Authors: Zhang, Ailiang  Zhang, Jie  Sun, Peng  Yao, Changjiang  Su, Changhui  Sui, Tao  Huang, Hua  Cao, Xiaojian  Ge, Yingbin 
Citation: Zhang A, etal., Neurosci Lett. 2010 Jun 30;478(1):32-6. doi: 10.1016/j.neulet.2010.04.062. Epub 2010 May 2.
Pubmed: (View Article at PubMed) PMID:20444431
DOI: Full-text: DOI:10.1016/j.neulet.2010.04.062

Astrocytes play an important role in protecting neurons during ischemia and reperfusion in the central nervous system. Although many studies have shown that oxygen-glucose deprivation (OGD) can induce astrocyte apoptosis, the role of PERK/eIF2 alpha/ATF4 integrated stress response (ISR) in astrocyte apoptosis mediated by oxygen-glucose-serum deprivation (OGSD)/restoration remains uncertain.

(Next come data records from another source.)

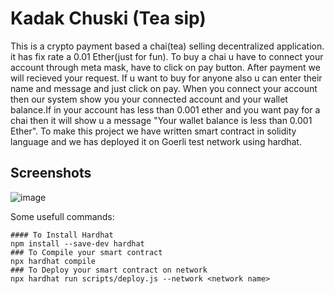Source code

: # Kadak Chuski (Tea sip)

This is a crypto payment based a chai(tea) selling decentralized application. it has fix rate a 0.01 Ether(just for fun). To buy a chai u have to connect your account through meta mask, have to click on pay button. After payment we will recieved your request. If u want to buy for anyone also u can enter their name and message and just click on pay. When you connect your account then our system show you your connected account and your wallet balance.If in your account has less than 0.001 ether and you want pay for a chai then it will show u a message "Your wallet balance is less than 0.001 Ether". To make this project we have written smart contract in solidity language and we has deployed it on Goerli test network using hardhat.

## Screenshots
![image](https://user-images.githubusercontent.com/86039147/213725416-41b82462-7b94-4d99-9a7c-52f06ea4d849.png)


Some usefull commands:

```shell
#### To Install Hardhat
npm install --save-dev hardhat
### To Compile your smart contract
npx hardhat compile
### To Deploy your smart contract on network
npx hardhat run scripts/deploy.js --network <network name>
```
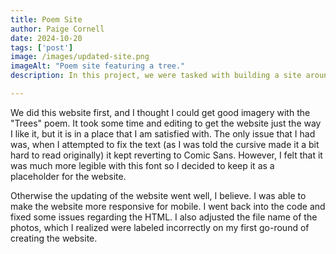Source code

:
 ```yaml
---
title: Poem Site
author: Paige Cornell
date: 2024-10-20
tags: ['post']
image: /images/updated-site.png
imageAlt: "Poem site featuring a tree."
description: In this project, we were tasked with building a site around a poem. I chose "Trees" by Alfred Joyce Kilmer. 

---
```


<p>We did this website first, and I thought I could get good imagery with the "Trees" poem. It took some time and editing to get the website just the way I like it, but it is in a place that I am satisfied with. The only issue that I had was, when I attempted to fix the text (as I was told the cursive made it a bit hard to read originally) it kept reverting to Comic Sans. However, I felt that it was much more legible with this font so I decided to keep it as a placeholder for the website.</p>

<p>Otherwise the updating of the website went well, I believe. I was able to make the website more responsive for mobile. I went back into the code and fixed some issues regarding the HTML. I also adjusted the file name of the photos, which I realized were labeled incorrectly on my first go-round of creating the website.</p>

Astrocytes were subjected to a combination of oxygen, glucose, and serum deprivation for 8h followed by restoration. Hoechst 33342 staining was performed to quantify apoptotic astrocytes and cell viability was assessed with Cell Counting Kit-8 (CCK8). Immunocytochemical analysis and Western blotting for some related molecules, including pancreatic ER stress kinase (PERK), p-PERK, eukaryotic initiation factor 2 alpha (eIF2 alpha), p-eIF2 alpha, activating transcription factor 4 (ATF4), caspase-12, were examined. Caspase activation and apoptosis were detected in neonatal rat astrocytes from spinal cord subjected to OGSD/restoration. We also observed an increase in cytoplasmic staining of p-eIF2 alpha in astrocytes (8h OGSD/15 min restoration) compared with that of non-treated cells. In addition, we found the sequential activation of PERK, eIF2 alpha, and ATF4 during OGSD/restoration by Western blotting. These results indicate that both the PERK/eIF2 alpha/ATF4 ISR and activation of caspase-12 may be involved in apoptosis of spinal cord astrocytes induced by OGSD/restoration.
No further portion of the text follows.